The ECG was recorded from a 45 year old male who developed retrosternal chest pain during an office meeting. A raised blood pressure had been discovered during a company medical three years previously but he had not seen his GP about this and was not on any antihypertensive medication at the time of the chest pain.
There are raised ST segments in leads II, III and aVF and in addition there are pathological Q waves in these leads: these findings demonsteate and acute inferior infarction. The R waves in leads V4, V5 and V6 appear smaller than one would expect, especially given the size of the R waves in other leads that face the left ventricle – I and aVL. The R wave in lead V4 is smaller than the R wave in both V3 and V5 providing clear evidence that there has been loss of R wave in the lateral precordial leads. The ST segments are morphologically abnormal and slightly raised in these lateral precordial leads.
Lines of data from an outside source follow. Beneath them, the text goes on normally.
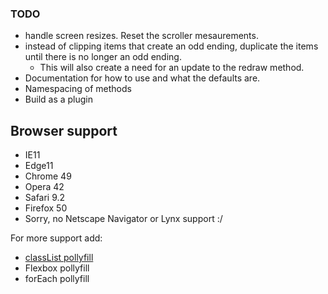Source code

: ### TODO
* handle screen resizes. Reset the scroller mesaurements.
* instead of clipping items that create an odd ending, duplicate the items until there is no longer an odd ending.
    * This will also create a need for an update to the redraw method.
* Documentation for how to use and what the defaults are.
* Namespacing of methods
* Build as a plugin

## Browser support

 - IE11
 - Edge11
 - Chrome 49
 - Opera 42
 - Safari 9.2
 - Firefox 50
 - Sorry, no Netscape Navigator or Lynx support :/

For more support add:
 - [classList pollyfill](https://github.com/eligrey/classList.js)
 - Flexbox pollyfill
 - forEach pollyfill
The ECG evidence suggests that infarction involves the lateral surface of the heart as well as the inferior surface.
The inferior and lateral surface of the heart often share a common blood supply and both areas may be affected during infarction. This patient was transferred to the cath lab for an urgent PCI. On angiography this patient showed a large circumflex coronary artery that had become occluded. The patient received coronary stents.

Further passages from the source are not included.